[Saved data entries]
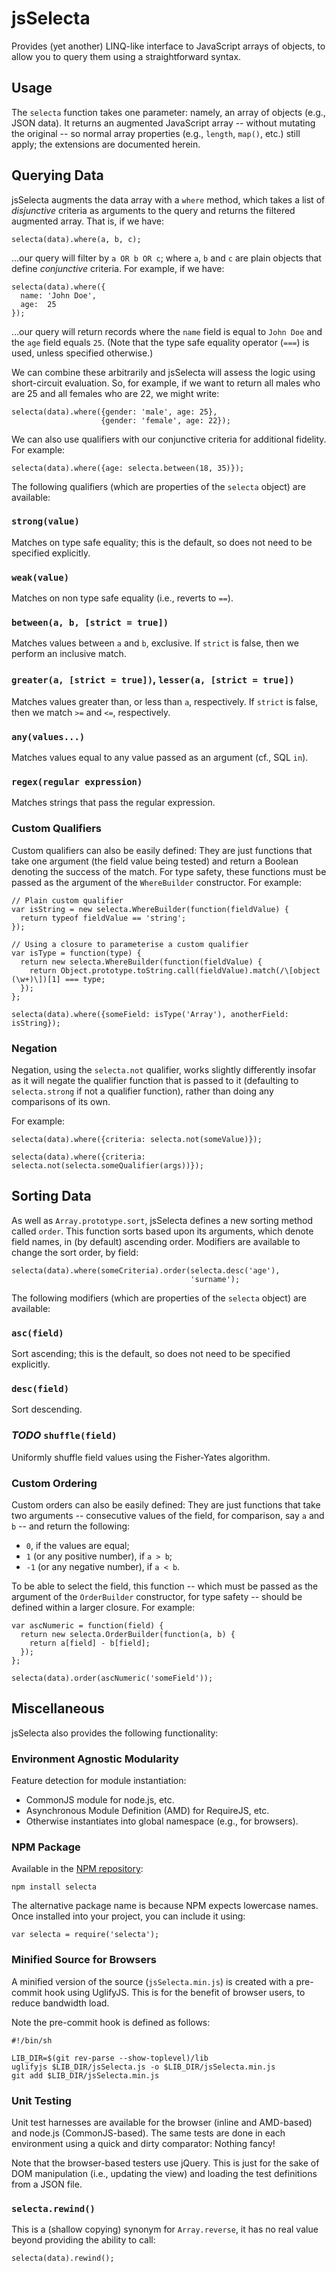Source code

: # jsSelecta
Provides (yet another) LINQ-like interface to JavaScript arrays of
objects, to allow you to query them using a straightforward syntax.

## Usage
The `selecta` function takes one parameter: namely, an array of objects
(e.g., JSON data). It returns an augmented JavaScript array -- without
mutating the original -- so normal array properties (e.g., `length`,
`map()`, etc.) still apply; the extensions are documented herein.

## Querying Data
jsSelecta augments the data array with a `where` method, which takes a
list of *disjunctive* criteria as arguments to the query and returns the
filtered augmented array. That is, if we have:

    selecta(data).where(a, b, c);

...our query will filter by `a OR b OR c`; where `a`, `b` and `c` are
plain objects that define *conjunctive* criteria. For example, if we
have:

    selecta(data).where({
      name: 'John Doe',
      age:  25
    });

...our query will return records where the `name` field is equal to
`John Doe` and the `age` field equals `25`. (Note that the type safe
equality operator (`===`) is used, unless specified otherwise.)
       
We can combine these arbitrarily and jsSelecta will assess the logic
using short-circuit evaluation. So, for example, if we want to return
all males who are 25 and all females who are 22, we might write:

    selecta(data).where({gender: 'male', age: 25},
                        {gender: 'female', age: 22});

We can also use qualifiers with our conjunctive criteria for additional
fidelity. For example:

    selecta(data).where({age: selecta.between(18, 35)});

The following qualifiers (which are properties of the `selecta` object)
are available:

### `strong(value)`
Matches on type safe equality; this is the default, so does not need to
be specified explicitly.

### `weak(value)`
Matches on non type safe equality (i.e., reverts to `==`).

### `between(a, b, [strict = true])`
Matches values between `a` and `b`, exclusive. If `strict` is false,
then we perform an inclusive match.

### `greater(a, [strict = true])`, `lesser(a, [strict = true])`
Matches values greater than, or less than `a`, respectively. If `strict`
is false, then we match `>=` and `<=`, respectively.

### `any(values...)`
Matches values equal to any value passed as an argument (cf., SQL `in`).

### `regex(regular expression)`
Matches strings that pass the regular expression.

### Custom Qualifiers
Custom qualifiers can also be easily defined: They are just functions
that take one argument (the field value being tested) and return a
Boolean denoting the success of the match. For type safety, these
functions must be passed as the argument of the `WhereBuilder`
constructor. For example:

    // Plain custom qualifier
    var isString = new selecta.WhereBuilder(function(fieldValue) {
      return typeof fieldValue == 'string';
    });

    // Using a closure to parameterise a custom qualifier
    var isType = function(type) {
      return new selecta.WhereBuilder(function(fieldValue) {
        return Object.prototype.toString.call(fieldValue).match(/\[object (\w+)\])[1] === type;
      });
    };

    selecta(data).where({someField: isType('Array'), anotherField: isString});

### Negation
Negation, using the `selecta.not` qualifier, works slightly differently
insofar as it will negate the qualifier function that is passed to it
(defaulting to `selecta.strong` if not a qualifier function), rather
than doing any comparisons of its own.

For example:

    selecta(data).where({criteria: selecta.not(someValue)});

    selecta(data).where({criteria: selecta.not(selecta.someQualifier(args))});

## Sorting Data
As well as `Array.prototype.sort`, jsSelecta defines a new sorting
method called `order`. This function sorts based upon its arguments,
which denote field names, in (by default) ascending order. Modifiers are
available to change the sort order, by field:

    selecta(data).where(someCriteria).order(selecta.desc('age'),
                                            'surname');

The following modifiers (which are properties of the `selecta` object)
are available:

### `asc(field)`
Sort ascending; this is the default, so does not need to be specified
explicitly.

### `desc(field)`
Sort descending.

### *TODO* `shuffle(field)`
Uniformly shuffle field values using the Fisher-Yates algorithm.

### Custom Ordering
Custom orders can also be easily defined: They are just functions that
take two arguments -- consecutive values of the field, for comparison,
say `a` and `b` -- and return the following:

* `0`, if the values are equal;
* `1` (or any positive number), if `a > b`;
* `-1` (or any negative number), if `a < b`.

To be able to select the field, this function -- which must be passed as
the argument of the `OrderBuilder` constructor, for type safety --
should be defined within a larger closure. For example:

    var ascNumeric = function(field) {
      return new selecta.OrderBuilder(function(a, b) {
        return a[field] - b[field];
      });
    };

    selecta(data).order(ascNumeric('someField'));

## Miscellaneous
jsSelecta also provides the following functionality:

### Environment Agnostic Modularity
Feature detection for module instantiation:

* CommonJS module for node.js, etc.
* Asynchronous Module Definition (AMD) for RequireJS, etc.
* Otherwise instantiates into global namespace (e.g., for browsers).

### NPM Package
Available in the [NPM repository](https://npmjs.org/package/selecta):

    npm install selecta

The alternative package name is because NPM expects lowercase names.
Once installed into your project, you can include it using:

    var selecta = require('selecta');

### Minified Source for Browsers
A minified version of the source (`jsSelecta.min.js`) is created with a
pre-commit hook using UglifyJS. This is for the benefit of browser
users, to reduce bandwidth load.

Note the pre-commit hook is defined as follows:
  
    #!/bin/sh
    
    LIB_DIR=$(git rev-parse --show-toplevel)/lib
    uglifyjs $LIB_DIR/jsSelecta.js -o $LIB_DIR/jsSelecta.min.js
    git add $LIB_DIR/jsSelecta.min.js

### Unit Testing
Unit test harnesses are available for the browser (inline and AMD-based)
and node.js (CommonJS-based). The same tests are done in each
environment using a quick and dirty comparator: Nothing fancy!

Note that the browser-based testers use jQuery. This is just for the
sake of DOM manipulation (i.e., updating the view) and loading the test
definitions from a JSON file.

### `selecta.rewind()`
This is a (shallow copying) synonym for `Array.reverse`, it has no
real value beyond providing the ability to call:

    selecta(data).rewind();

AIM OF THE EXERCISE -
Lines from the one with "var selecta = require('selecta');" through the end of the data: set these down exactly, including both ends and nothing more.

RESULT OF THE EXERCISE -
    var selecta = require('selecta');

### Minified Source for Browsers
A minified version of the source (`jsSelecta.min.js`) is created with a
pre-commit hook using UglifyJS. This is for the benefit of browser
users, to reduce bandwidth load.

Note the pre-commit hook is defined as follows:
  
    #!/bin/sh
    
    LIB_DIR=$(git rev-parse --show-toplevel)/lib
    uglifyjs $LIB_DIR/jsSelecta.js -o $LIB_DIR/jsSelecta.min.js
    git add $LIB_DIR/jsSelecta.min.js

### Unit Testing
Unit test harnesses are available for the browser (inline and AMD-based)
and node.js (CommonJS-based). The same tests are done in each
environment using a quick and dirty comparator: Nothing fancy!

Note that the browser-based testers use jQuery. This is just for the
sake of DOM manipulation (i.e., updating the view) and loading the test
definitions from a JSON file.

### `selecta.rewind()`
This is a (shallow copying) synonym for `Array.reverse`, it has no
real value beyond providing the ability to call:

    selecta(data).rewind();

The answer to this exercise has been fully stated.